Części zbiornika na paliwo i rakiety spadły na okolicę miasta Komatsu. Ważące około 200 kilogramów wyposażenie rozpadło się na dziesięć fragmentów, które uderzyły między innymi w oczyszczalnię ścieków i domy. Zniszczenia były jednak niewielkie. Nikomu nic się nie stało.
Czasy zmian
Nieoczekiwane odpadanie części od myśliwca jest jednak na tyle poważną sprawą, że dowództwo lotnictwa zakazała lotów wszystkich japońskich F-15, poza sytuacjami awaryjnymi. - Traktujemy ten incydent bardzo poważnie - zapewnił gen. Shigeru Iwasaki, szef japońskiego lotnictwa.
To już drugi wypadek z udziałem F-15 w Japonii w tym roku. W czerwcu jeden myśliwiec z niewyjaśnionych powodów wpadł do morza Wschodniochińskiego podczas lotu ćwiczebnego. Pilot do dzisiaj jest uznawany za zaginionego. Przyczyny wypadku nie zostały wyjaśnione, jednak F-15 dostały zgodę na ponowne loty.

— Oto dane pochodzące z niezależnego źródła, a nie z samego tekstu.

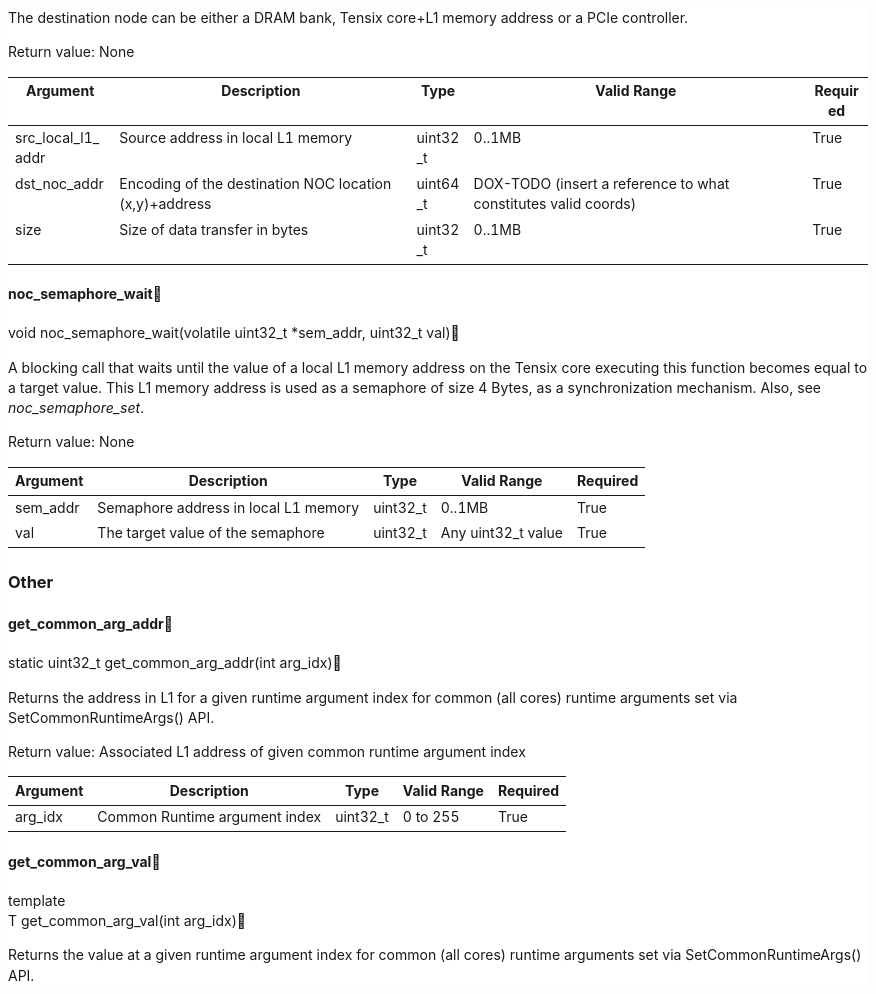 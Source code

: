 The destination node can be either a DRAM bank, Tensix core+L1 memory address
or a PCIe controller.

Return value: None

Argument  | Description  | Type  | Valid Range  | Required   
---|---|---|---|---  
src_local_l1_addr  | Source address in local L1 memory  | uint32_t  | 0..1MB  | True   
dst_noc_addr  | Encoding of the destination NOC location (x,y)+address  | uint64_t  | DOX-TODO (insert a reference to what constitutes valid coords)  | True   
size  | Size of data transfer in bytes  | uint32_t  | 0..1MB  | True 



#### noc_semaphore_wait

void noc_semaphore_wait(volatile uint32_t *sem_addr, uint32_t val)  

    

A blocking call that waits until the value of a local L1 memory address on the
Tensix core executing this function becomes equal to a target value. This L1
memory address is used as a semaphore of size 4 Bytes, as a synchronization
mechanism. Also, see _noc_semaphore_set_.

Return value: None

Argument  | Description  | Type  | Valid Range  | Required   
---|---|---|---|---  
sem_addr  | Semaphore address in local L1 memory  | uint32_t  | 0..1MB  | True   
val  | The target value of the semaphore  | uint32_t  | Any uint32_t value  | True 



### Other
#### get_common_arg_addr

static uint32_t get_common_arg_addr(int arg_idx)  

    

Returns the address in L1 for a given runtime argument index for common (all
cores) runtime arguments set via SetCommonRuntimeArgs() API.

Return value: Associated L1 address of given common runtime argument index

Argument  | Description  | Type  | Valid Range  | Required   
---|---|---|---|---  
arg_idx  | Common Runtime argument index  | uint32_t  | 0 to 255  | True 



#### get_common_arg_val

template<typename T>  
T get_common_arg_val(int arg_idx)  

    

Returns the value at a given runtime argument index for common (all cores)
runtime arguments set via SetCommonRuntimeArgs() API.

Japończycy posiadają 202 myśliwce F-15 w wersji J, które były budowane na licencji przez koncern Mitsubishi. Tokio planuje zacząć wymieniać flotę swoich starzejących się samolotów. Do końca 2011 roku ma zapaść decyzja o zakupie nowych myśliwców. Głównymi rywalami startującymi w konkursie wartym osiem miliardów dolarów są europejski Eurofighter i amerykańskie F-35, albo F-22 (o ile Waszyngton zmieni zdanie i zezwoli na ich sprzedaż).